This post continues with a thread that we’ve been developing over the past several days (posts 1, 2, and 3). In brief, we’ve found interesting evidence of a second planetary companion to 51 Peg in the published radial velocity data sets.

a single spike in a periodogram

We first used the Systemic Console to recover 51 Peg’s famous (P=4.231 d) companion from the data, and then looked at the power spectrum of the residuals to the single planet fit:


There is a startlingly large periodicity in the data at a 356.2 day period.

We then used the console to identify this periodicity with an Msin(i)= 0.32 Jupiter-mass planet in an e=0.36, P=357 day orbit.

There’s no question that the addition of this second planet reduces the scatter in the data relative to the model. The question is: can the model be taken seriously? Is 51 Peg “c” really there?

An immediate red flag is raised by 51 Peg c’s putative period. That is, 357 days is suspiciously close to the Earth’s 365.25 day orbital period. Indeed, if you pull the 51 Peg radial velocity data up on the console, you can see that the Swiss data comes in blocks that have a one-year periodicity. This is a simple consequence of the fact that Pegasus, 51 Peg’s host constellation, is behind the Sun as seen from Earth during the Spring and Summer, and can’t be observed for that part of the year. It’s therefore quite reasonable to expect that the 356.1 day peak in the periodogram is an “alias peak”, similar to the alias peaks that show up in the periodogram at periods of P~1 day, and which are associated with the 24 hour night-to-night observing cadence. The residuals periodogram at the beginning of this post displays just such a set of alias peaks.

The next release of the console will feature a “folding window”, which allows the data (or the residuals to a fit) to be phased at a particular periodicity. When we phase the residuals to the 51 Peg 1-planet, and set the phase period to 356 days, we get a collection of points that looks like this:

data folded at 356 day period

The folding window shows that a 90-day long block of phase coverage is missing because of the yearly observing cycle. This missing coverage makes it easier for chance associations of points in the vicinity of a 365 day period to masquerade as a real signal. Nevertheless, a periodicity is present in the data, even if the phase coverage is not complete. Furthermore, there are enough data points so that the possibility that this is not a chance association should be taken seriously and subjected to statistical tests.

Let’s take the most important test first. This requires me to use routines, developed to analyze GJ 876 and HD 209458, which are not yet available to the console. They will be added, however, over the next few months, so that anybody with a web browser can carry out this exercise.

The default, or null hypothesis, is that only a single planet exists in the data set, and that the star is slightly noisier than average, so that it presents a random radial velocity “jitter” with a standard deviation of ~7 meters per second. If this is the case, then we should be able to construct synthetic data sets which are based on the radial velocity curve of a single known planet (with the mass and orbital properties of 51 Peg b), and which are “observed” at exactly the same times that the real observations were made. These synthetic data sets are given noise added both from the well-characterized processes that occur at the telescope, as well as astrophysical noise (the 7 meter per second stellar “jitter”). When we fit to these synthetic data sets, we should see the alias peak appear at periods close to one year, with roughly the same strength that it appears in the residuals periodogram to the real data set.

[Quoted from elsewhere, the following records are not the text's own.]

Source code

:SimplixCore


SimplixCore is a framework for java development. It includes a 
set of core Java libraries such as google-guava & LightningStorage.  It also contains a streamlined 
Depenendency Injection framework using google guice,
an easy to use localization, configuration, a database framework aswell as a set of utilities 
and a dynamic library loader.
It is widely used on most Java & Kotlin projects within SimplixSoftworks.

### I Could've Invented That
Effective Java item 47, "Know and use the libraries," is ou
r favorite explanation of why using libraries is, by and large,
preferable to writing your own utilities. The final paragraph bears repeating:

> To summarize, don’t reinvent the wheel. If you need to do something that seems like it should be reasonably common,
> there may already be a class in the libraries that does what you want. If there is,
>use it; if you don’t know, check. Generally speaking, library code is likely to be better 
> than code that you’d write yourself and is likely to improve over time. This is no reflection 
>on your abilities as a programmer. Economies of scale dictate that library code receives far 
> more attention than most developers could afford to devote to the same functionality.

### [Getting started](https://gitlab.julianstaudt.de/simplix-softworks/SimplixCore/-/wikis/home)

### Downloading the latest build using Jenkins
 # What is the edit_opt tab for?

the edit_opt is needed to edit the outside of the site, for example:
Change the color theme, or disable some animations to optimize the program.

I carried out these calculations, and manufactured 1000 synthetic 1-planet data sets that include the effects of 7 meter per second stellar jitter. I then automated a code to run through and find a 1-planet fit to each of these synthetic data sets. In every case, the planet is easily and accurately recovered from the data. After the fitted planet signal is removed, I compute a periodogram of the residuals, and mark down the period and the height of the strongest peak lying between 100 and 1000 days. If the null hypothesis is correct, there should be many peaks with periods near 365 days, and power close to 30. Here are the results (with the actual residuals periodogram plotted for comparison):

results of monte carlo trials


Not a single one of the trials developed an alias peak with anywhere near the power observed in the real residuals periodogram. The signal is not an alias. The test supports the hypothesis that the second planet is really there.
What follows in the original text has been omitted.